# Import Libraries and Setup Parameters and Settings
## Import the pandas package

In [1]:
import pandas as pd

## Adjust Settings for optimized viewing

In [2]:
pd.set_option('display.max_columns', 300)
pd.set_option('display.max_rows', 200)
pd.set_option('display.width', 1000)

# Import Data from CSV File
We are working with a csv file called 'orders_complete'. This file contains a concatenation of each order by items sold. As a result, this imported dataframe will have many null values as not each row represents a unique order but a specific item from a unique. Furthermore, only some customer and location information is provided, often when the orders were done online.

In [3]:
df_raw = pd.read_csv('Jupyter Notebook Projects/Shopify/orders_complete.csv')

# Data Clean Up
Before we do any calculation or analysis, we much first clean our data. We will use the original dataframe initially as our location for all changes. Once we have enough to work with, we will select particular columns from this dataframe and call it our working dataframe: df_core. This method is useful as a project continue, you can simply revisit the cleaning portion of the code to adjust whatever is needed, and just add this to the working dataframe.

## 1. ID Name for Orders
This data can be thought of as a concatenation of every order's line items. For example, if customer 1 orders a shirt and a CD, while customer 2 orders a shirt, then we will see 3 rows: Each row corresponding to each line item. Each order has a unique Order ID, initially in column called 'Name', and has the format '#1234'. Let's change the name of the column and remove the '#' from all the values:

###  - rename 'Name' to 'OrderID'

In [4]:
df_raw = df_raw.rename(columns={'Name':'OrderID'})

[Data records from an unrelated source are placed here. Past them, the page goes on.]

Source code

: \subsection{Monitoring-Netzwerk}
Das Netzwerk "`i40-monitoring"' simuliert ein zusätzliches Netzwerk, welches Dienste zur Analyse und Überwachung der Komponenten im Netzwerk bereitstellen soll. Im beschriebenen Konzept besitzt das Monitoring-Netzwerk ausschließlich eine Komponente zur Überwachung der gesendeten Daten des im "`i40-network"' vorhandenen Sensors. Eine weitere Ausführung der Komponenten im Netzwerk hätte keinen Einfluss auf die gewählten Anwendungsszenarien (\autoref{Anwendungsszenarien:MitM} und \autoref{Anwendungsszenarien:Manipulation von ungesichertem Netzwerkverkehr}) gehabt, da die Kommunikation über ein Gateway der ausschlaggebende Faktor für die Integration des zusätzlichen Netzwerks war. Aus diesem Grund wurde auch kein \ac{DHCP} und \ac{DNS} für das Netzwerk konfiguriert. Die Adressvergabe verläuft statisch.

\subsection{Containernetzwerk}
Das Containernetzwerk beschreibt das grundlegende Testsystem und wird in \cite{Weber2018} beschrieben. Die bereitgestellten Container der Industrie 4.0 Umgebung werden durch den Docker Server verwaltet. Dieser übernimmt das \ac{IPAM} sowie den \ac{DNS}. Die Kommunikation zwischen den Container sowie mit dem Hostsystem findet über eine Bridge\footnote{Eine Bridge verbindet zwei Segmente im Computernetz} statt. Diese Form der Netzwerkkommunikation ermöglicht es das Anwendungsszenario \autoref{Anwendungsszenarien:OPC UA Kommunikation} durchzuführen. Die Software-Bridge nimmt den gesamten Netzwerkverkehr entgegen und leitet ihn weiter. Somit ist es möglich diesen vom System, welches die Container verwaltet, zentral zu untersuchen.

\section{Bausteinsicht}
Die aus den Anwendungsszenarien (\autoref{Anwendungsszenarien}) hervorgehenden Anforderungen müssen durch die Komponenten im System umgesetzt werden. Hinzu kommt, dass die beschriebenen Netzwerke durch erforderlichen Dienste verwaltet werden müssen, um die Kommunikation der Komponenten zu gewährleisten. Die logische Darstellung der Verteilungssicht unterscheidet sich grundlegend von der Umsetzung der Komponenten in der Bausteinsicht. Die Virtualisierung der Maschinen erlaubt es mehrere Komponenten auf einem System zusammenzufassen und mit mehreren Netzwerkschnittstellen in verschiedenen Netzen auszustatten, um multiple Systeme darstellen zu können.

###  - Then remove the '#'

In [5]:
df_raw['OrderID'] = df_raw['OrderID'].str.replace('#','')

## 2. Filling NaN's for Matching OrderIDs
We mentioned that df_raw is essentially a concatentation of multiple order's line items. For each case where multiple items are part of an order (that is associated with a match OrderID), fields such as 'Billing Name' and 'Billing Street' are only filled in for the first item. This section works to fill null values present with the proper matching details. Additionally, we reorder the columns.

In [6]:
df = df_raw.groupby('OrderID').fillna(method='ffill')
df['OrderID'] = df_raw['OrderID']
df_raw = df.iloc[:, [-1] + list(range(df.shape[1]-1))].copy()

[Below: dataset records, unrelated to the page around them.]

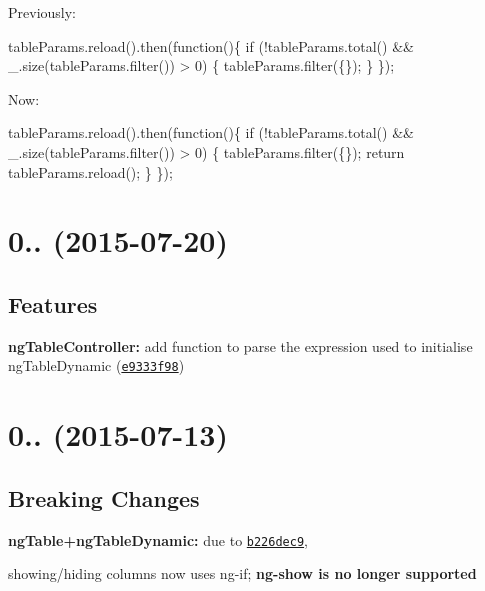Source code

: Previously\+:


\begin{DoxyCode}
tableParams.reload().then(function()\{
  if (!tableParams.total() && \_.size(tableParams.filter()) > 0) \{
        tableParams.filter(\{\});
  \}
\});
\end{DoxyCode}


Now\+:


\begin{DoxyCode}
tableParams.reload().then(function()\{
  if (!tableParams.total() && \_.size(tableParams.filter()) > 0) \{
        tableParams.filter(\{\});
        return tableParams.reload();
  \}
\});
\end{DoxyCode}


\label{_0.7.1}%
 \section*{0.. (2015-\/07-\/20)}

\subsection*{Features}


\begin{DoxyItemize}
\item {\bfseries ng\+Table\+Controller\+:} add function to parse the expression used to initialise ng\+Table\+Dynamic (\href{https://github.com/esvit/ng-table/commit/e9333f980764e48685477b93bb5031575b0963cf}{\tt e9333f98})
\end{DoxyItemize}

\label{_0.7.0}%
 \section*{0.. (2015-\/07-\/13)}

\subsection*{Breaking Changes}


\begin{DoxyItemize}
\item {\bfseries ng\+Table+ng\+Table\+Dynamic\+:} due to \href{https://github.com/esvit/ng-table/commit/b226dec9537769aaf355bf5a908f380622feba92}{\tt b226dec9},
\item showing/hiding columns now uses ng-\/if; {\bfseries ng-\/show is no longer supported}
\end{DoxyItemize}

## 3. Number of Items Per Order

In [7]:
df_raw['Items'] = df_raw.groupby('OrderID')['Lineitem quantity'].transform('sum') # count total items per order

## 4. Create a Year and Month Column
There are a few entries in this dataframe that can provide date information, we will consider the 'Created at' column. We can keep it simple and just extract the respective section of the string to get the Month and Year:

In [8]:
df_raw['Month'] = df_raw['Created at'].str[5:7]
df_raw['Year'] = df_raw['Created at'].str[0:4]
df_raw['Datetime'] = df_raw['Created at'].str.slice(stop=-6)
df_raw['UTC'] = df_raw['Created at'].str.slice(start=-6)
df_raw['Datetime'] = pd.to_datetime(df_raw['Datetime'], format='%Y-%m-%d %H:%M:%S')
# df_raw['Datetime'].dt.year
df_raw['Daydt'] = df_raw['Datetime'].dt.day
df_raw['Monthdt'] = df_raw['Datetime'].dt.month
df_raw['Yeardt'] = df_raw['Datetime'].dt.year

In [9]:
false_rows = df_raw[df_raw['Datetime'].isna()]
false_rows[['OrderID','Financial Status','Created at','Datetime']]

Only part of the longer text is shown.